Expulsados los colonos hallaron un seguro refugio en la pequeña y rocosa isla de la Tortuga, frente a la costa noroccidental de La Española. Allí se instalaron, fundando una especie de República y construyendo un fuerte. Durante un par de años, todo parecía haber prosperado en la nueva colonia, hasta que una escuadra española, llegada de Santo Domingo, un día se abatió contra ella, destruyéndola. Pero los españoles no se quedaron mucho tiempo, y después de su desaparición, los antiguos dueños comenzaron a volver a la isla. No fue, sin embargo, hasta 1640, varios años más tarde, cuando se establecieron allí los auténticos bucaneros, iniciando una era de constante progreso de casi ochenta años. Aquel año, un francés de Saint-Kitts, el señor Levasseur, calvinista, hábil ingeniero y gentilhombre intrépido, reunió una compañía de cincuenta compatriotas y correligionarios, y atacó por sorpresa la Tortuga.

El asalto fue coronado por el éxito, y los franceses, sin tropezar con grandes obstáculos, tomaron posesión de la isla. Lo primero que hizo el nuevo gobernador, fue construir un sólido fuerte sobre cierto promontorio, y armarlo con cañones. Dentro de esta fortaleza, edificó su propia mansión, a la que dió el nombre de El Palomar. La única manera de llegar al fuerte era trepando primero por una escalera tallada en la roca, y luego por una escala de hierro. Apenas terminado el castillo, se presentó en el puerto una escuadra española que se acercaba sin recelo, cuando fue recibida por un fuego fulminante desde El Palomar, fuego que echó a pique varios buques y ahuyentó el resto.

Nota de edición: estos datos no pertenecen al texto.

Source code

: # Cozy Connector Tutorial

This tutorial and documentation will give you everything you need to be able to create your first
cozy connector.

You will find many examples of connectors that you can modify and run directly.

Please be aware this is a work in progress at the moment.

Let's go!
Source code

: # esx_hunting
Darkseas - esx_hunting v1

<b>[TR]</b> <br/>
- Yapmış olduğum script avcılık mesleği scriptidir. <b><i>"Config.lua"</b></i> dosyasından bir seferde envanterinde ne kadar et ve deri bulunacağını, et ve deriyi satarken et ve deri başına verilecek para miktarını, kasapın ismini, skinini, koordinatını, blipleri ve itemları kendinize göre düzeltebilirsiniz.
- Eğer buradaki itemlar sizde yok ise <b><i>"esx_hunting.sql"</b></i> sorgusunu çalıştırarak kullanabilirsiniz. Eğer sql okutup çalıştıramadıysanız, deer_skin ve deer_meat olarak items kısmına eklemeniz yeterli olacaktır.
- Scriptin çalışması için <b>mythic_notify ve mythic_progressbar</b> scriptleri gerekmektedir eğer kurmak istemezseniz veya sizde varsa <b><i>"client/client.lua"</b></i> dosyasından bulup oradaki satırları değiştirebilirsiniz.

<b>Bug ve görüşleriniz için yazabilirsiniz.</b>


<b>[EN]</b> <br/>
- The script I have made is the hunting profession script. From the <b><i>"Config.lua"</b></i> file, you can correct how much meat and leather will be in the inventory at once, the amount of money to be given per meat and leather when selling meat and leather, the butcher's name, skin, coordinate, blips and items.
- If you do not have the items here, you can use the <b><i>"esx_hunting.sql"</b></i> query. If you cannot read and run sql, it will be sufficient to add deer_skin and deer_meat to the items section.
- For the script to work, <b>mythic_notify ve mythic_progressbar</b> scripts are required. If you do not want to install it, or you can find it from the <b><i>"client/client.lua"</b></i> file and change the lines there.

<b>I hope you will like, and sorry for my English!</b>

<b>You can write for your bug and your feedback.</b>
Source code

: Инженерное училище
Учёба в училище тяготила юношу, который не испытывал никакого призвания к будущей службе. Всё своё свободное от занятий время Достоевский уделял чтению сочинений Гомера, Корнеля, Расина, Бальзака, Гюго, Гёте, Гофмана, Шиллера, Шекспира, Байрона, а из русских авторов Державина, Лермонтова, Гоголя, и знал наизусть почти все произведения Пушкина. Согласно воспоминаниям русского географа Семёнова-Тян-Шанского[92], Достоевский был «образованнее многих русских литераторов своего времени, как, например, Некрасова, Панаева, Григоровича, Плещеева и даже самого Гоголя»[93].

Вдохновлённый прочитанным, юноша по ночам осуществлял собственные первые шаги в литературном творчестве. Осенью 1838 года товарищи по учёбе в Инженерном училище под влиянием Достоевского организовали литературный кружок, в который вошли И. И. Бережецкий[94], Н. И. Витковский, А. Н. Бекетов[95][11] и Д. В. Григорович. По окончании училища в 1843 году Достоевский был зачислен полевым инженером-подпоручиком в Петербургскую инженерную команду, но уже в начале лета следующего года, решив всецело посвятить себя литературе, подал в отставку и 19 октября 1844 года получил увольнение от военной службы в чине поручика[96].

Bajo el sabio gobierno del caballero Levasseur, el pequeño establecimiento tuvo tiempos prósperos. Se congregaron allí aventureros franceses e ingleses de toda especie, plantadores, bucaneros y marinos desertores. Los bucaneros cazaban en la vecina isla de La Española, los plantadores cultivaban el tabaco y la caña de azúcar, en tanto que gran número de los primeros llegados, por entonces ya piratas cien por ciento, recorrían los mares adyacentes en busca de presas españolas.

La Tortuga se convirtió pronto en puerto de depósito del boucan y las pieles de La Española, así como del botín arrebatado a los españoles, mercancías que se trocaban por aguardiente, cañones, pólvora y telas, traídas por los barcos holandeses y franceses que hacían escala en la isla.

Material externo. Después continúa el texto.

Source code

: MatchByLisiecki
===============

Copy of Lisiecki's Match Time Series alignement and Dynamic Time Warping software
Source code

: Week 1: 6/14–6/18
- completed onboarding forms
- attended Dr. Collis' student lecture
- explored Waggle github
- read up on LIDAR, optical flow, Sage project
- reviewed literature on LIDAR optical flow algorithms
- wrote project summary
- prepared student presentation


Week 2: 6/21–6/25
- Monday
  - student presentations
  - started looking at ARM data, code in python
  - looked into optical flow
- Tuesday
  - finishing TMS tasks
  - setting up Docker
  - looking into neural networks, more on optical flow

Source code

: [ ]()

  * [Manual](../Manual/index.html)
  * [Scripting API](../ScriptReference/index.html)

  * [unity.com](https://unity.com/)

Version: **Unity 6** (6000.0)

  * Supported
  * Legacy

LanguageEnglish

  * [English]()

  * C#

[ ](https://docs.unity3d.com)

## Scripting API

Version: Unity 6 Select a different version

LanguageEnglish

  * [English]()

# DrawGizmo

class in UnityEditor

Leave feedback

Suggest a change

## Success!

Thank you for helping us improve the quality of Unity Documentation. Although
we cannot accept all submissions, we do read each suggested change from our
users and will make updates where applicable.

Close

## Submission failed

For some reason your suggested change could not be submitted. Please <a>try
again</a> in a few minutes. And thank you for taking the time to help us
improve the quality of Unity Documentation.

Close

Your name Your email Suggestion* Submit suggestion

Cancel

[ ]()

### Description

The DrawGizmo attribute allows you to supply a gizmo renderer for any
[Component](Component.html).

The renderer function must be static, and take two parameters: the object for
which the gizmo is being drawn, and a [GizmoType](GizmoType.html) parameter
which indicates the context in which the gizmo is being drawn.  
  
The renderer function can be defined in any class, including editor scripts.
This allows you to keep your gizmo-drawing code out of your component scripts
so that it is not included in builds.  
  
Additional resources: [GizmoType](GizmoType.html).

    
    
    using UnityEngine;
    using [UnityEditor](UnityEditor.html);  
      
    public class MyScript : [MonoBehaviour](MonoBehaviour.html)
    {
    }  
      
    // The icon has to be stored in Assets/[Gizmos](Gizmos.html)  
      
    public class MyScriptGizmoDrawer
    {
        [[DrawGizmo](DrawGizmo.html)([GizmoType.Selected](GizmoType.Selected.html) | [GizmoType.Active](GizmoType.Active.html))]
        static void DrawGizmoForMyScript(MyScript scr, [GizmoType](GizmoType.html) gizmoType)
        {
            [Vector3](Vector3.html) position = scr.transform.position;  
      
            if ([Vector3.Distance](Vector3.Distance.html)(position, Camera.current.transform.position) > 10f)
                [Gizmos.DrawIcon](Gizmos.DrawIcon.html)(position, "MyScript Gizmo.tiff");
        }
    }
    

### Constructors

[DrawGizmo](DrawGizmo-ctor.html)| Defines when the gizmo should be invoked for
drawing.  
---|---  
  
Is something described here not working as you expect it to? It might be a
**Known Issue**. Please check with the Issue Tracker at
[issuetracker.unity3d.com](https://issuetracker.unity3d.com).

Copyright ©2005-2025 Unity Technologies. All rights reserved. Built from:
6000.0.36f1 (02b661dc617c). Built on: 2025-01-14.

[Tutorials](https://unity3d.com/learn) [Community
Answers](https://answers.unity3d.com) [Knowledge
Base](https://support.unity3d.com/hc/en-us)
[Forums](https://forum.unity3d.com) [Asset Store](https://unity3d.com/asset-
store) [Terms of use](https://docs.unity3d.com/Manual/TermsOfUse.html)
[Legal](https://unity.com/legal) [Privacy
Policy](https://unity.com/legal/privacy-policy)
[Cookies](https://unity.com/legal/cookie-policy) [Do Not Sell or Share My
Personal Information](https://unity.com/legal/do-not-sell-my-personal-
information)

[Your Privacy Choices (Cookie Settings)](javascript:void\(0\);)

A poco tiempo, la fama de la Tortuga se propagó por todas las Antillas, atrayendo enjambres de aventureros de toda clase, incapaces de resistir la tentación de expediciones de españoles con tan maravillosas perspectivas de rápido enriquecimiento. Tales extremos de la fortuna han atraído siempre a ciertas especies de hampones, y la situación en la isla de la Tortuga en aquella época ofrce gran parecido con la de California hacia 1849 o con el torrente de los buscadores de oro de Klondyke en 1897.

Es imposible, en un libro de carácter tan general como el presente, entregarse a un estudio detallado del desarrollo de los bucaneros, tanto más cuanto que su historia ya ha quedado establecida gracias a la obra de un historiador, salido de sus propias filas: Alexandre Oliver Exquemelin o Esquemeling, joven francés de Honfleur y que llegó a las Antillas en 1658. Su libro fue publicado por primera vez en 1678, en Amsterdam, y parece haber tenido un éxito inmediato. Tres años más tarde apareció una edición española, impresa en Colonia y traducida del original holandés por un tal señor de Buena Maison. La primera versión inglesa data de 1684. He aquí su título:

Bucaneros de América o relato verídico de las más notables agresiones cometidas durante los últimos años contra las costas de las Antillas por los bucaneros de Jamaica y la Tortuga, tanto ingleses como franceses

Esta edición fue tan bien acogida que en menos de tres meses se hizo una reimpresión; al mismo tiempo apareció un segundo tomo. Los dos volúmenes son hoy en extremo raros y cuando se ofrecen en venta, algunos buenos ejemplares alcanzan precios de cien libras y más.

El segundo tomo lleva el título:

Bucaneros de América. Segundo tomo. Contiene el peligroso Viaje y las hazañas del capitán Bartolomé Sharp y otras, cumplidas en las costas de los Mares del Sur durante un período de dos años, etcétera. Compuesto según el diario original de dicho viaje.
Escrito por el señor Basil Ringrose, Caballero, que se halló presente a bordo.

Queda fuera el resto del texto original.